Here in the UK, that means ensuring that the most vulnerable children on our shores are not left to fend for themselves by speeding up family reunion processes; implementing the Dubs amendment with integrity, and putting an end to child detention on the continent.
To those who believe this will be a “pull” factor, I say to you: join me on my next visit to Calais. No child chooses to end up there. These are children who have been utterly failed by the system. Fleeing trauma, war and persecution in their home country – and then smuggled, trafficked and left to fend for themselves in Europe.
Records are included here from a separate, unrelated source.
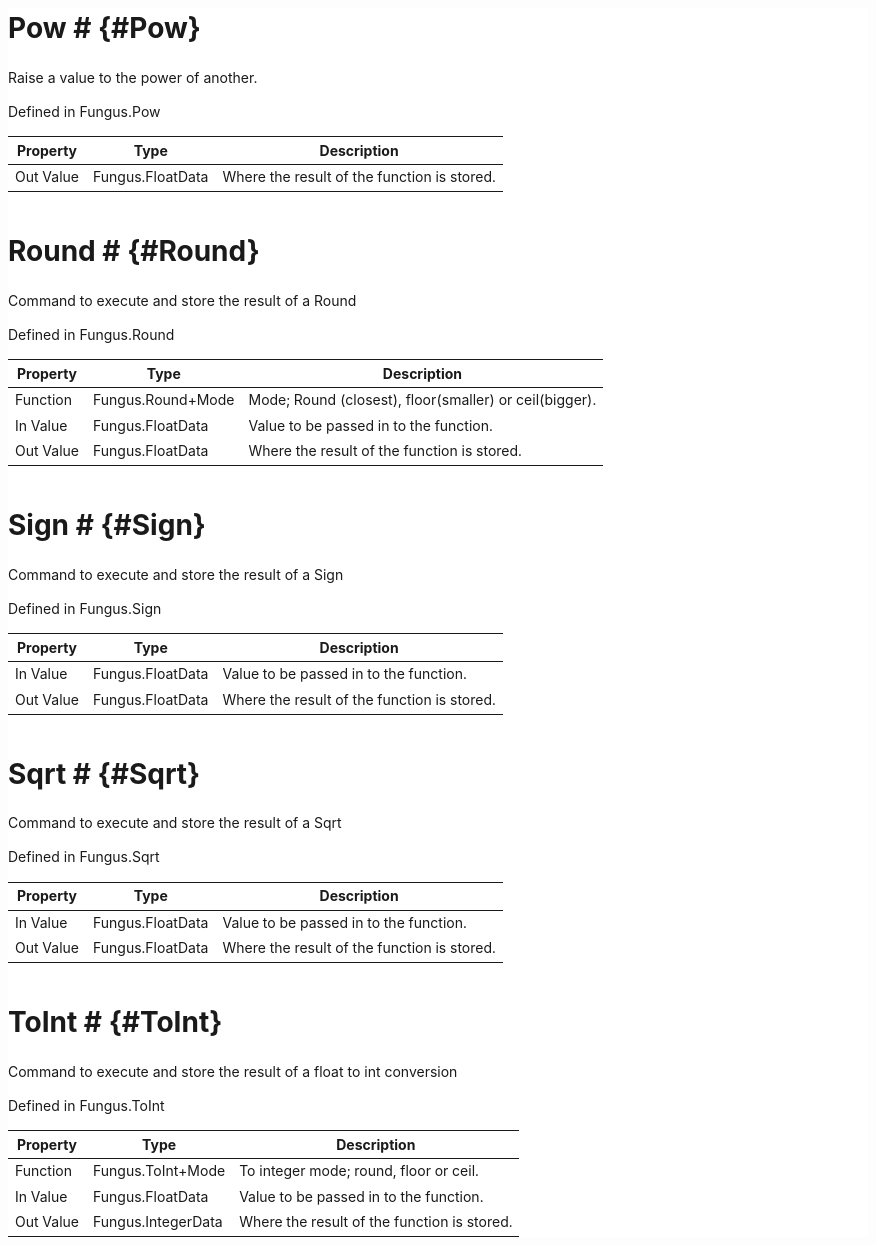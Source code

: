# Pow # {#Pow}
Raise a value to the power of another.

Defined in Fungus.Pow

Property | Type | Description
 --- | --- | ---
Out Value | Fungus.FloatData | Where the result of the function is stored.

# Round # {#Round}
Command to execute and store the result of a Round

Defined in Fungus.Round

Property | Type | Description
 --- | --- | ---
Function | Fungus.Round+Mode | Mode; Round (closest), floor(smaller) or ceil(bigger).
In Value | Fungus.FloatData | Value to be passed in to the function.
Out Value | Fungus.FloatData | Where the result of the function is stored.

# Sign # {#Sign}
Command to execute and store the result of a Sign

Defined in Fungus.Sign

Property | Type | Description
 --- | --- | ---
In Value | Fungus.FloatData | Value to be passed in to the function.
Out Value | Fungus.FloatData | Where the result of the function is stored.

# Sqrt # {#Sqrt}
Command to execute and store the result of a Sqrt

Defined in Fungus.Sqrt

Property | Type | Description
 --- | --- | ---
In Value | Fungus.FloatData | Value to be passed in to the function.
Out Value | Fungus.FloatData | Where the result of the function is stored.

# ToInt # {#ToInt}
Command to execute and store the result of a float to int conversion

Defined in Fungus.ToInt

Property | Type | Description
 --- | --- | ---
Function | Fungus.ToInt+Mode | To integer mode; round, floor or ceil.
In Value | Fungus.FloatData | Value to be passed in to the function.
Out Value | Fungus.IntegerData | Where the result of the function is stored.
There is much wrong about the “Jungle” – and in many ways the sooner it is gone the better, and we can then focus on the bigger refugee problems in MENA. But for now we have vulnerable children on our doorstep, many of whom have a claim to be reunited with family in the UK. The Home Secretary promised me last week that she would do all that she could to find refuge by the end of the year for all the Calais children to whom we have a legal obligation. Whether it is in Calais or in New York at the summit, the new Government can show its compassion for child refugees.